### Your assignment
List all lines of the data that include the string "title".

### Data for processing
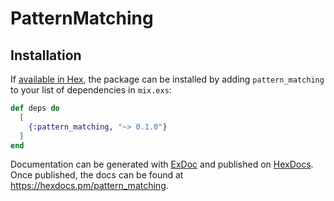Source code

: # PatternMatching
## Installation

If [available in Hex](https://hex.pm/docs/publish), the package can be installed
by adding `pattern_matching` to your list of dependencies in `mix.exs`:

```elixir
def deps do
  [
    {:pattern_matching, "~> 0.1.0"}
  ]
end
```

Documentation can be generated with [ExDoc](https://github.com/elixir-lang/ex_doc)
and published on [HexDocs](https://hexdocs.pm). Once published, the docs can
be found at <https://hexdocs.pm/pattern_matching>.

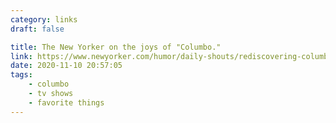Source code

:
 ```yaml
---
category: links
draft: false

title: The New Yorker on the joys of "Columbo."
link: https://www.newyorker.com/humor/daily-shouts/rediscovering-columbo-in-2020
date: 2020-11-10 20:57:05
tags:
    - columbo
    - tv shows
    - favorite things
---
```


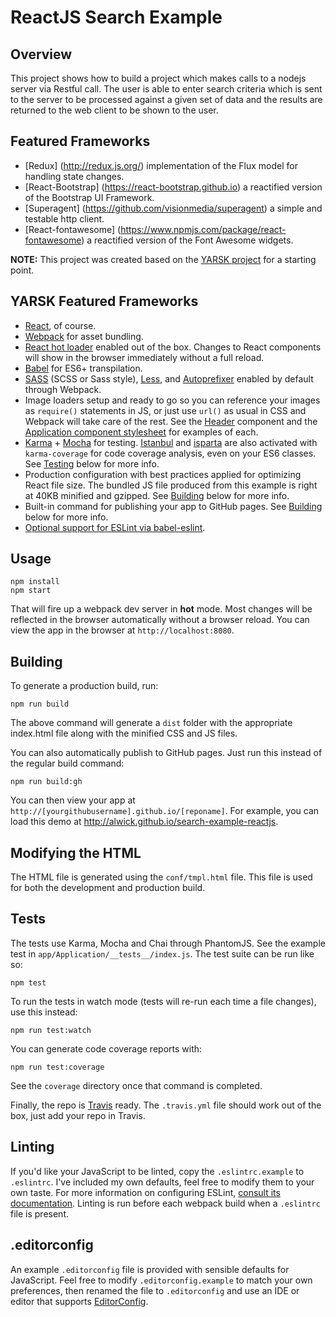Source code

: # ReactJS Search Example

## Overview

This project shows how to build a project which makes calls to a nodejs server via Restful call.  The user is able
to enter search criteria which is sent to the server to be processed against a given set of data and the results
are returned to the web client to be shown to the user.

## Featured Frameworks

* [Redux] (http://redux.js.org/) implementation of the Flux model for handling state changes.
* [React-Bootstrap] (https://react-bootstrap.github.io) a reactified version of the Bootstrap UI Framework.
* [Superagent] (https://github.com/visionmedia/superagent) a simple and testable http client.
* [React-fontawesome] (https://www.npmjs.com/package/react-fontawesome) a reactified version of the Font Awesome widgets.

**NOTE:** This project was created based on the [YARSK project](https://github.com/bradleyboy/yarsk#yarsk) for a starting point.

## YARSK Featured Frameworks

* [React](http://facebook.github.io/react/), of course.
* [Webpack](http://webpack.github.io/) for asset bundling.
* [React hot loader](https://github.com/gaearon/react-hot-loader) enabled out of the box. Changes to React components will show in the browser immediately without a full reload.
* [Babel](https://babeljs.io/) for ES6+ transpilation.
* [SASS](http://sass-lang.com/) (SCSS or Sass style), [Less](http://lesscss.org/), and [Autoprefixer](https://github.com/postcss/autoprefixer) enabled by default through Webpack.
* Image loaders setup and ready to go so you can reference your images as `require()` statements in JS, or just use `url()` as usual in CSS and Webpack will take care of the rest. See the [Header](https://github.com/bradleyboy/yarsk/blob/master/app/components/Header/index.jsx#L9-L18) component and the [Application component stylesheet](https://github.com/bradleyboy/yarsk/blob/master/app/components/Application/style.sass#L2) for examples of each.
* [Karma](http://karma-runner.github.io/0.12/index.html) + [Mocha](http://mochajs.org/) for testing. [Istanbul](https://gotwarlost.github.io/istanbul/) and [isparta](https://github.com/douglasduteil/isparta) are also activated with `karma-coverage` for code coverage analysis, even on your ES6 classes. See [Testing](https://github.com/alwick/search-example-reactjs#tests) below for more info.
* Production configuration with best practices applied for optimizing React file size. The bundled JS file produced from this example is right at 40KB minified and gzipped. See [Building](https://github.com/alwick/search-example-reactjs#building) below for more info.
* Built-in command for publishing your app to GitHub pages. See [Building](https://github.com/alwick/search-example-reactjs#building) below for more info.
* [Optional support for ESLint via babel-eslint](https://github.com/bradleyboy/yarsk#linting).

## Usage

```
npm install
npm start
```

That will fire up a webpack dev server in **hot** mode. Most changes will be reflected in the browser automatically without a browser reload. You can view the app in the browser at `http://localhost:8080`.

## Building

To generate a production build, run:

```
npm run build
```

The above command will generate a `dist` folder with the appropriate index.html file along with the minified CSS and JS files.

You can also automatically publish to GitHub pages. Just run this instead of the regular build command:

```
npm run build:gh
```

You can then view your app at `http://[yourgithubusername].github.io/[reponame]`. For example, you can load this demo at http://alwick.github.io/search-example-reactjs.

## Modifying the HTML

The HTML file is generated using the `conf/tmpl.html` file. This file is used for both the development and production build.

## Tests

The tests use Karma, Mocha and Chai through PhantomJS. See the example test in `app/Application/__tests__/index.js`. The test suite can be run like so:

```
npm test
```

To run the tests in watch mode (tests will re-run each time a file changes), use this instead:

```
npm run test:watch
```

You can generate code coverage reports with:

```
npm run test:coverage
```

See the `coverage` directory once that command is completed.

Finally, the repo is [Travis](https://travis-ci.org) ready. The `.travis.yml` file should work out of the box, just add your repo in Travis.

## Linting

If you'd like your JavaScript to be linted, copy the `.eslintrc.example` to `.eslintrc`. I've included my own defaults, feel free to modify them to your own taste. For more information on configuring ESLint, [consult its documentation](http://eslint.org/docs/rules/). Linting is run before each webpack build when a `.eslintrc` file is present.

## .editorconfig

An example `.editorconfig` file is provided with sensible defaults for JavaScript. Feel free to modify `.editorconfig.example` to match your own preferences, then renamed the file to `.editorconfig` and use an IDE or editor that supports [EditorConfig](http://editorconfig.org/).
* * *
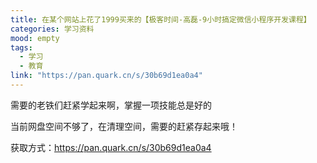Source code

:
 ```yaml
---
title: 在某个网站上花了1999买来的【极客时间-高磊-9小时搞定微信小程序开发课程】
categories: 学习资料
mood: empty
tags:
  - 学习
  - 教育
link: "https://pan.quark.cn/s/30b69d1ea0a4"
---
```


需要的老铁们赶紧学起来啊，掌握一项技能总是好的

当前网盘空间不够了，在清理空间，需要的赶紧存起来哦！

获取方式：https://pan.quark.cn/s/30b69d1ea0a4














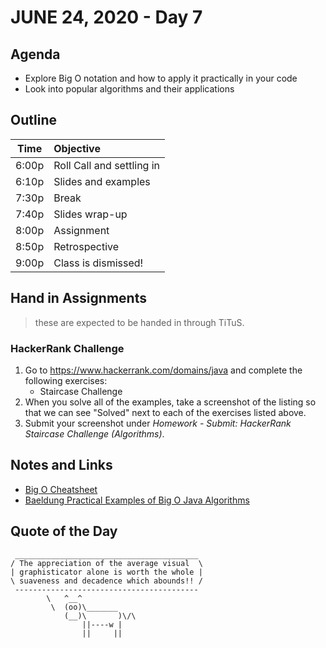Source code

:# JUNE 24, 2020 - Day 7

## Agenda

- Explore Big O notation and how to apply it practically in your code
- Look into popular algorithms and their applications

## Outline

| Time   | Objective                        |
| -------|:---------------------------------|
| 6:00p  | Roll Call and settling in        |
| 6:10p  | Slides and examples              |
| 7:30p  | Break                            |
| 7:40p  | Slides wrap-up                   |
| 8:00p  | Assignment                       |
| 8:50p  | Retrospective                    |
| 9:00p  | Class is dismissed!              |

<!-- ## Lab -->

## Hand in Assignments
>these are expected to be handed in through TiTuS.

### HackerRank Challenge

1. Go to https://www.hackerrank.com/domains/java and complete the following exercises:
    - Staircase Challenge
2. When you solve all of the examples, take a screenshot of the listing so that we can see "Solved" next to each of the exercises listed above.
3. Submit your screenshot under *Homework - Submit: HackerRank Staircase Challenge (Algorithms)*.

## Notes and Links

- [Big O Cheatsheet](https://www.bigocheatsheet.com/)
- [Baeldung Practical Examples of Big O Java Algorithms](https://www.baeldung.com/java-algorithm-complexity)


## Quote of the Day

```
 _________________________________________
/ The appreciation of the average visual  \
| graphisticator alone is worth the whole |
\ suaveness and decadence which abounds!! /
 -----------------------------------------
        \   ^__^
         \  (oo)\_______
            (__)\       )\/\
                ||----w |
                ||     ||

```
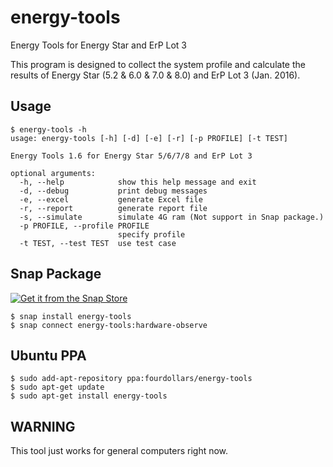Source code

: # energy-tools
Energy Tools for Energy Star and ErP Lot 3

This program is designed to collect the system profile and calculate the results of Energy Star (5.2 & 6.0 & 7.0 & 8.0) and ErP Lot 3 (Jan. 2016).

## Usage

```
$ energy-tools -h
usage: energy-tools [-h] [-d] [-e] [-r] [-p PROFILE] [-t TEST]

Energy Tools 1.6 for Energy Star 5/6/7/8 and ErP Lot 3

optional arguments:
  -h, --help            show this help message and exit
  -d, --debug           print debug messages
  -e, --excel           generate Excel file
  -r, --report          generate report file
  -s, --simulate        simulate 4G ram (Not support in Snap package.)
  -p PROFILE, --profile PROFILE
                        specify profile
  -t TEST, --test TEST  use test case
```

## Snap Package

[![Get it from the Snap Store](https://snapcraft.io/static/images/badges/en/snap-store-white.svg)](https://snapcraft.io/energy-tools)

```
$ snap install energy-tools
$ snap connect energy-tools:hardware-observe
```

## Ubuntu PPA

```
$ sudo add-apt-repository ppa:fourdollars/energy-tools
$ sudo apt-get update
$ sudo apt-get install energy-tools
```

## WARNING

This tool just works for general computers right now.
---
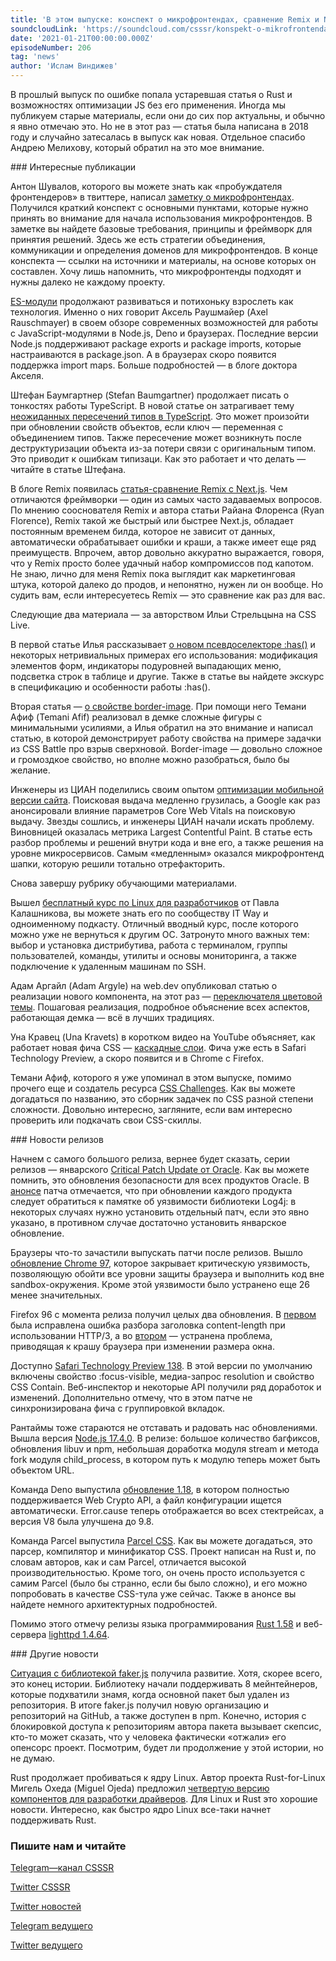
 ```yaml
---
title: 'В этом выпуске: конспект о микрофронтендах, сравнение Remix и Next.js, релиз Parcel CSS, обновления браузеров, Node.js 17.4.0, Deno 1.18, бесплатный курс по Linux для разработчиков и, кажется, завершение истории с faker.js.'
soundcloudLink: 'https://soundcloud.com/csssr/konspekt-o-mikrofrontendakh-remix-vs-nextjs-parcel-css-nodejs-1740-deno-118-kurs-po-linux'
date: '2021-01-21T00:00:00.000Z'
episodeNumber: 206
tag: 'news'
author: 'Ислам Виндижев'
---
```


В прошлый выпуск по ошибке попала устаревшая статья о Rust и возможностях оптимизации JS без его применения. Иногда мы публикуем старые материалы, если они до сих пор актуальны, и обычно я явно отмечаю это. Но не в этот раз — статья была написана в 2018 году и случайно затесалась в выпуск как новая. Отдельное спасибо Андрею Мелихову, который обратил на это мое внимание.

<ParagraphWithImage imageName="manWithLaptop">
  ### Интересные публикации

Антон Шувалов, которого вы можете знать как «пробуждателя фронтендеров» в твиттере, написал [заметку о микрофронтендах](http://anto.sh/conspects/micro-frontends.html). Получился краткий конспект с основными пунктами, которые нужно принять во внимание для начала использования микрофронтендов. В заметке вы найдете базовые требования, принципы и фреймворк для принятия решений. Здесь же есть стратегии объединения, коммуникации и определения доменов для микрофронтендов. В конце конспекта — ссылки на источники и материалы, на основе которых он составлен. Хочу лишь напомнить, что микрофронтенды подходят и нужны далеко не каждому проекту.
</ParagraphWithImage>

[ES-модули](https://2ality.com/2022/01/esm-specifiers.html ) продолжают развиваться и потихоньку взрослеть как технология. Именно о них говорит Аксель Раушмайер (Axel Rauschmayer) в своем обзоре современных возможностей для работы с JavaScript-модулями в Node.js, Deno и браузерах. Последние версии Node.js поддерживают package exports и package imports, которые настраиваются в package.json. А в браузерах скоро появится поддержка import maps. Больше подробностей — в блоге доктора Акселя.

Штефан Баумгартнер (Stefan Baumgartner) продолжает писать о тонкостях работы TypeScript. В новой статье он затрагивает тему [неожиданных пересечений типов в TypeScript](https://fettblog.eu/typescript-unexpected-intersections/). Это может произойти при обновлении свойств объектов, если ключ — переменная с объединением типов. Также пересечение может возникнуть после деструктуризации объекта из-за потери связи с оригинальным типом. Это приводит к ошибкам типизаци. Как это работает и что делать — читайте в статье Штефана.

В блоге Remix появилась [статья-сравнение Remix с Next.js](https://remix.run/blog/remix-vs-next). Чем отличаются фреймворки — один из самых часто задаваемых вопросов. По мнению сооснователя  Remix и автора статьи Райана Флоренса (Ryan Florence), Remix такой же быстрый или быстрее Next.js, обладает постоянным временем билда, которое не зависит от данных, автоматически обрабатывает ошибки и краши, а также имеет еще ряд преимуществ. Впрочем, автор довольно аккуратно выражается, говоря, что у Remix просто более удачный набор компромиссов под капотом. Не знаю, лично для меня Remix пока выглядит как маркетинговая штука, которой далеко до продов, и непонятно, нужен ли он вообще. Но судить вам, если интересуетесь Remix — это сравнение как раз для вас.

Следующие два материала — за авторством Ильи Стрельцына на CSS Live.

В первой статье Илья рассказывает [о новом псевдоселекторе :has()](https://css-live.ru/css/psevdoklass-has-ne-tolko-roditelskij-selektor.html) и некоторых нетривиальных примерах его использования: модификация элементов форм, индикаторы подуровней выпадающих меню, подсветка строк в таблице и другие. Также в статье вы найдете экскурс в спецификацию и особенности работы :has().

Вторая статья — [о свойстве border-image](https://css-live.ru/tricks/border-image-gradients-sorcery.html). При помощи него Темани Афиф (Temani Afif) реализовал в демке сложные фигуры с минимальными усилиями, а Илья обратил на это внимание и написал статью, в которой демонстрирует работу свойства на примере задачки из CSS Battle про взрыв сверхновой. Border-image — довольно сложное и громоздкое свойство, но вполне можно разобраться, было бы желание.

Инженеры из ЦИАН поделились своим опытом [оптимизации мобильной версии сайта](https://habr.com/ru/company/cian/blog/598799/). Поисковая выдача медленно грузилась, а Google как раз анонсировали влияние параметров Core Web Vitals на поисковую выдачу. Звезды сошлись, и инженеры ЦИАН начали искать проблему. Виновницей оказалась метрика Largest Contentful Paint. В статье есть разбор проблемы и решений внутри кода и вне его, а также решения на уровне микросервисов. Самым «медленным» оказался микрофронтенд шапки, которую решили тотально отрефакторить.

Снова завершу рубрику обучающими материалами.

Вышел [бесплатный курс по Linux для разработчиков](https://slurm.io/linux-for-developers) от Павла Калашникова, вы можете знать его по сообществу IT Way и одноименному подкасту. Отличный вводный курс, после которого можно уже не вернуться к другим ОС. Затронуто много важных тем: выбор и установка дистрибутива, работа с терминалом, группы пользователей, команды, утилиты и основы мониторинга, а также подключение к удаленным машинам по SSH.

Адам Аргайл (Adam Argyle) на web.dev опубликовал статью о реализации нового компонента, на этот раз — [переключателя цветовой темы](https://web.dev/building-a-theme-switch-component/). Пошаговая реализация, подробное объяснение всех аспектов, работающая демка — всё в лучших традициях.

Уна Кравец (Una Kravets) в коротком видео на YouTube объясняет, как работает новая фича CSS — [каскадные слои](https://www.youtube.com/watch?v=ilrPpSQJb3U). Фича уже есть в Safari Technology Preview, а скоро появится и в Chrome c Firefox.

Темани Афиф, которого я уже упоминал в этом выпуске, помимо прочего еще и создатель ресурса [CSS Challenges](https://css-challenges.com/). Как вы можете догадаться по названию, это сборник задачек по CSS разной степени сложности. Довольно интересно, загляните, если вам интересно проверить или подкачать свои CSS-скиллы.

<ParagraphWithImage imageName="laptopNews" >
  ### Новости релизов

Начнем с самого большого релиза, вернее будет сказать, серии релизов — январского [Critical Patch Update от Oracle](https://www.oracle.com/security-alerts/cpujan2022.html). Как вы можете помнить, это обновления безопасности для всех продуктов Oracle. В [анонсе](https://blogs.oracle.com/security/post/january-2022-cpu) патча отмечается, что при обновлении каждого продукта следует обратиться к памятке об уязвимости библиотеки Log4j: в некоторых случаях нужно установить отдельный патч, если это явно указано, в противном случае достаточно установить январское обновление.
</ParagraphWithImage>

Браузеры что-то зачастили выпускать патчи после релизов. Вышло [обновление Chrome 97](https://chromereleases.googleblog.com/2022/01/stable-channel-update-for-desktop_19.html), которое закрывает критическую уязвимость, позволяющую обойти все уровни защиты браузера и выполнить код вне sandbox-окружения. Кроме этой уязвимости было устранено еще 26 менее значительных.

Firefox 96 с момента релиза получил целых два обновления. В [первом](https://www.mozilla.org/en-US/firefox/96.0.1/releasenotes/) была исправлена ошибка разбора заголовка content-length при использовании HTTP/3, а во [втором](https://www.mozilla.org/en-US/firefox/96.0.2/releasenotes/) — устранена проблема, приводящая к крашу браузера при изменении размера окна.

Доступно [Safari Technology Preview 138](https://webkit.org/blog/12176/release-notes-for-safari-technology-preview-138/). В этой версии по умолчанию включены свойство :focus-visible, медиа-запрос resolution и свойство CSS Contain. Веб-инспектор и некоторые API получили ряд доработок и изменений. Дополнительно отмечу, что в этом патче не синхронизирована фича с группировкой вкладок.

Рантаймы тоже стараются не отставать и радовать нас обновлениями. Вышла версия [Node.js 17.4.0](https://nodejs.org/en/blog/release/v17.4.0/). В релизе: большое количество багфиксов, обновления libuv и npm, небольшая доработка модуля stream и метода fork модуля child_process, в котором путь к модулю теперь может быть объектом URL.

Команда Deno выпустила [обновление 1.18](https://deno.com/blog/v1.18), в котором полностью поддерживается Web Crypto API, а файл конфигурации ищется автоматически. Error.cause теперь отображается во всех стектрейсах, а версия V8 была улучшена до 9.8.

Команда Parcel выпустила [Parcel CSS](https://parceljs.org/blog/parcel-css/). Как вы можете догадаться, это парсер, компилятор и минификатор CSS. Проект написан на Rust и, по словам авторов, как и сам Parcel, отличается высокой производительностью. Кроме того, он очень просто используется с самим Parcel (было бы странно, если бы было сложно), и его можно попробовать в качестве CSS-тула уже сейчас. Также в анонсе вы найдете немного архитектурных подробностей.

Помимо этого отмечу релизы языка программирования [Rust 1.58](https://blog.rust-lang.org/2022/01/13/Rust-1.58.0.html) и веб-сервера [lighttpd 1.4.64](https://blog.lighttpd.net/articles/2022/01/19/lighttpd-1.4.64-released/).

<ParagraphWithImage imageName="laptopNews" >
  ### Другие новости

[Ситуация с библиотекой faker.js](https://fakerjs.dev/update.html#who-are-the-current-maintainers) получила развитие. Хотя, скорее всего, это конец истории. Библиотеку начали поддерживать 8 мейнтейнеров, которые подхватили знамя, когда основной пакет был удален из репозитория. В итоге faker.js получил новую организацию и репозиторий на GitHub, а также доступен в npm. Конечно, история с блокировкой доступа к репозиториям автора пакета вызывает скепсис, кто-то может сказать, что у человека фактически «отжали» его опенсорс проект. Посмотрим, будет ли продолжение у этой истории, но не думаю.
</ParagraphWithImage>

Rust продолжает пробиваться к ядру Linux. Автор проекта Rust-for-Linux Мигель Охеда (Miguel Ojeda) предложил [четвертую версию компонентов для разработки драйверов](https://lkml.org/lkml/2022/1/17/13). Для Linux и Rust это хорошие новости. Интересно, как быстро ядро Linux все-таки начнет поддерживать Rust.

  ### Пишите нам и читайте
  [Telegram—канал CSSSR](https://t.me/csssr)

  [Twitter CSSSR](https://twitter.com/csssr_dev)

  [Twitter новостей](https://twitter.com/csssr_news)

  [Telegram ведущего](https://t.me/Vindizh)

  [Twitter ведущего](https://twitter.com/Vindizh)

### Answer to the problem
title: The New Yorker on the joys of "Columbo."
title: 在某个网站上花了1999买来的【极客时间-高磊-9小时搞定微信小程序开发课程】
title: 'В этом выпуске: конспект о микрофронтендах, сравнение Remix и Next.js, релиз Parcel CSS, обновления браузеров, Node.js 17.4.0, Deno 1.18, бесплатный курс по Linux для разработчиков и, кажется, завершение истории с faker.js.'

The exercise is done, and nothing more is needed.